Un détour à la cuisine. Une bière pour me rincer le gosier. Un coca pour faire place nette. J’ai sorti des corn-flakes de l’armoire, un bol et le berlingot de lait. J’étais en train de manger lorsque la porte de la maison à grincé. « Sally ? » ai-je lancé sans grand espoir. C’était mon père. Le teint gris, la barbe de plusieurs semaines mais le veston impeccable. Il m’a salué d’une tape sur l’épaule.

- Il y a encore eu un mort dans le quartier, cette nuit. Un dealer de crack, je crois, ils l’ont tabassé jusqu’au bout.

- Qui, ils ?

- Je ne sais pas. Tu as traîné où, cette nuit ?

- En ville, comme d’hab.

Je n’aimais pas cette manière qu’il avait de dire tu as traîné où cette nuit, le ton culpabilisant qu’il utilisait, comme si brader ma jeunesse dans les bars et les boîtes étaient plus dégradant que de se taper les femmes des voisins sous les yeux de leurs maris. Il s’est servi un café, a croqué une pomme. Ses mains tremblaient. « Tu pourrais bosser ta philo au lieu de dormir toute la journée », a-t-il déclaré entre deux bouchées.

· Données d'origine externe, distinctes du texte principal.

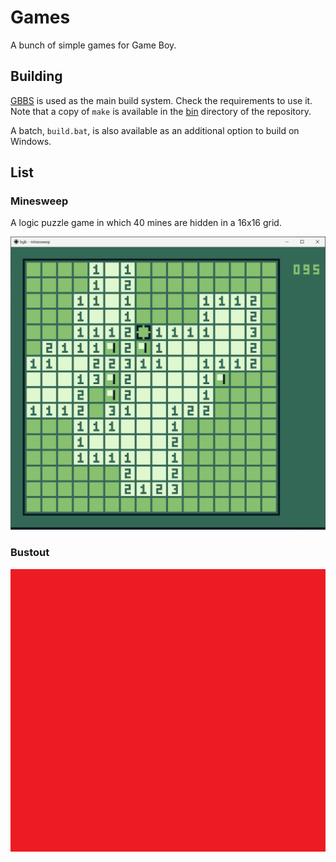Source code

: # Games

A bunch of simple games for Game Boy.

## Building

[GBBS](https://github.com/mdagois/gbtools/tree/main/gbbs) is used as the main build system.
Check the requirements to use it.
Note that a copy of `make` is available in the [bin](../bin) directory of the repository.

A batch, `build.bat`, is also available as an additional option to build on Windows.

## List

### Minesweep

A logic puzzle game in which 40 mines are hidden in a 16x16 grid.

![](images/minesweep.png)

### Bustout

![](images/bustout.png)

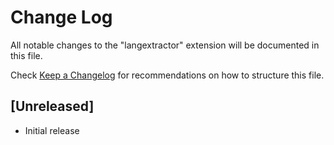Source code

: # Change Log
All notable changes to the "langextractor" extension will be documented in this file.

Check [Keep a Changelog](http://keepachangelog.com/) for recommendations on how to structure this file.

## [Unreleased]
- Initial release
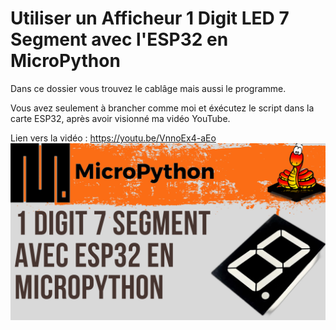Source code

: # Utiliser un Afficheur 1 Digit LED 7 Segment avec l'ESP32 en MicroPython 
Dans ce dossier vous trouvez le cablâge mais aussi le programme.

Vous avez seulement à brancher comme moi et éxécutez le script dans la carte ESP32, après avoir visionné ma vidéo YouTube.

Lien vers la vidéo : https://youtu.be/VnnoEx4-aEo
![alt text](https://github.com/electrocodeur/35_1digit_esp32/blob/main/miniature.png)
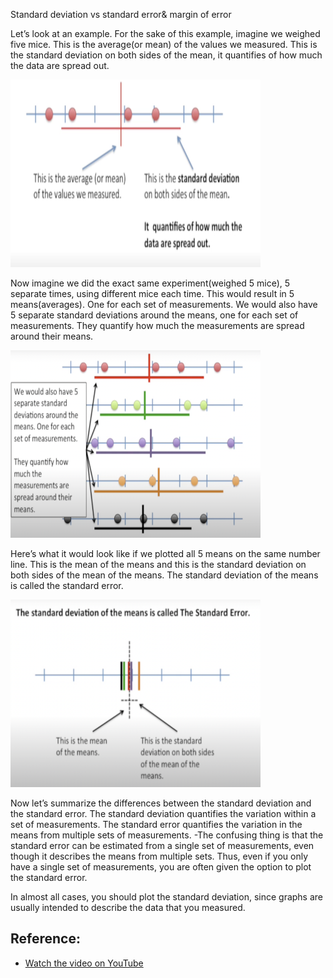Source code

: 
Standard deviation vs standard error& margin of error

Let’s look at an example. For the sake of this example, imagine we weighed five mice. This is the average(or mean) of the values we measured. This is the standard deviation on both sides of the mean, it quantifies of how much the data are spread out.


   <img src="mean_std.png" alt="mean_std" width="400" height="300"/>


Now imagine we did the exact same experiment(weighed 5 mice), 5 separate times, using different mice each time. This would result in 5 means(averages). One for each set of measurements. We would also have 5 separate standard deviations around the means, one for each set of measurements. They quantify how much the measurements are spread around their means.


   <img src="5_mean_std.png" alt="5_mean_std" width="400" height="300"/>


Here’s what it would look like if we plotted all 5 means on the same number line. This is the mean of the means and this is the standard deviation on both sides of the mean of the means. The standard deviation of the means is called the standard error.

   <img src="standard_error.png" alt="standard_error" width="400" height="300"/>

Now let’s summarize the differences between the standard deviation and the standard error. 
The standard deviation quantifies the variation within a set of measurements. The standard error quantifies the variation in the means from multiple sets of measurements.
-The confusing thing is that the standard error can be estimated from a single set of measurements, even though it describes the means from multiple sets. Thus, even if you only have a single set of measurements, you are often given the option to plot the standard error.

In almost all cases, you should plot the standard deviation, since graphs are usually intended to describe the data that you measured.

## Reference:
- [Watch the video on YouTube](https://www.youtube.com/watch?v=vemZtEM63GY)
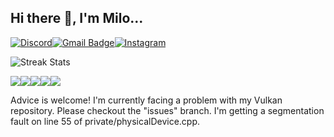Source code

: ## Hi there 👋, I'm Milo...
<a href="https://discordapp.com/users/1067641876171206727"><img alt="Discord" src="https://img.shields.io/badge/Discord-5865F2?style=for-the-badge&logo=discord&logoColor=white" /></a><a href="mailto:milotkasp@gmail.com"><img alt="Gmail Badge" src="https://img.shields.io/badge/Gmail-D14836?style=for-the-badge&logo=gmail&logoColor=white" /></a><a href="https://www.instagram.com/rancidponcho/"><img alt="Instagram" src="https://img.shields.io/badge/Instagram-E4405F?style=for-the-badge&logo=instagram&logoColor=white" /></a>

<img align="center" alt="Streak Stats" src="https://github-readme-streak-stats.herokuapp.com/?user=rancidponcho&theme=cobalt&border_radius=0"/>

<img src="https://img.shields.io/badge/C-00599C?style=for-the-badge&logo=c&logoColor=white" /><img src="https://img.shields.io/badge/C%2B%2B-00599C?style=for-the-badge&logo=c%2B%2B&logoColor=white" /><img src="https://img.shields.io/badge/CSS3-1572B6?style=for-the-badge&logo=css3&logoColor=white" /><img src="https://img.shields.io/badge/HTML5-E34F26?style=for-the-badge&logo=html5&logoColor=white" /><img src="https://img.shields.io/badge/Python-FFD43B?style=for-the-badge&logo=python&logoColor=blue" />

Advice is welcome! 
I'm currently facing a problem with my Vulkan repository. Please checkout the "issues" branch. I'm getting a segmentation fault on line 55 of private/physicalDevice.cpp.

<!--START_SECTION:activity-->



<!-- Unimpressive Stats
<img align="center" alt="Github Stats" src="https://github-readme-stats-rancidponcho.vercel.app/api?username=rancidponcho&theme=cobalt" />
-->

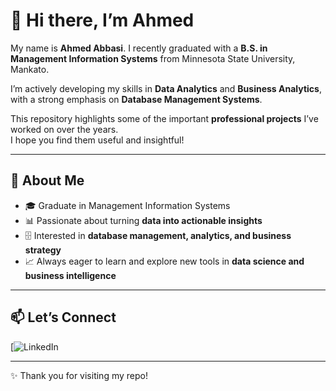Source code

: # 👋 Hi there, I’m Ahmed  

My name is **Ahmed Abbasi**. I recently graduated with a **B.S. in Management Information Systems** from Minnesota State University, Mankato.  

I’m actively developing my skills in **Data Analytics** and **Business Analytics**, with a strong emphasis on **Database Management Systems**.  

This repository highlights some of the important **professional projects** I’ve worked on over the years.  
I hope you find them useful and insightful!  

---

## 🚀 About Me  
- 🎓 Graduate in Management Information Systems  
- 📊 Passionate about turning **data into actionable insights**  
- 🗄️ Interested in **database management, analytics, and business strategy**  
- 📈 Always eager to learn and explore new tools in **data science and business intelligence**  

---

## 📫 Let’s Connect  
[![LinkedIn](https://www.linkedin.com/in/ahmed-ali-abbasi-743b3125a/)

---
✨ Thank you for visiting my repo!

J’ai cru qu’il plaisantait.

- Mon cerveau travaille mieux quand il dort.

- Ne te fous pas de moi ! Tu passes ton temps dans les bars ou je ne sais avec quelle fille, je ne vais pas te payer tes études pendant dix ans.

Il m’agaçait grave, là. Je me suis levé, repoussant mon bol de corn-flakes. Du lait a giclé sur la table.

- Tu es bien content que je sois là quand tu as besoin de tes foutus Stilnox qui t’abrutissent ou d’autres médocs parce que j’ai des potes qui m’en refilent gratuit.

- C’est bien de votre faute, si j’ai besoin de médicaments.

- Notre faute ?

- Oui, à toi et à tes deux feignasses de sœurs.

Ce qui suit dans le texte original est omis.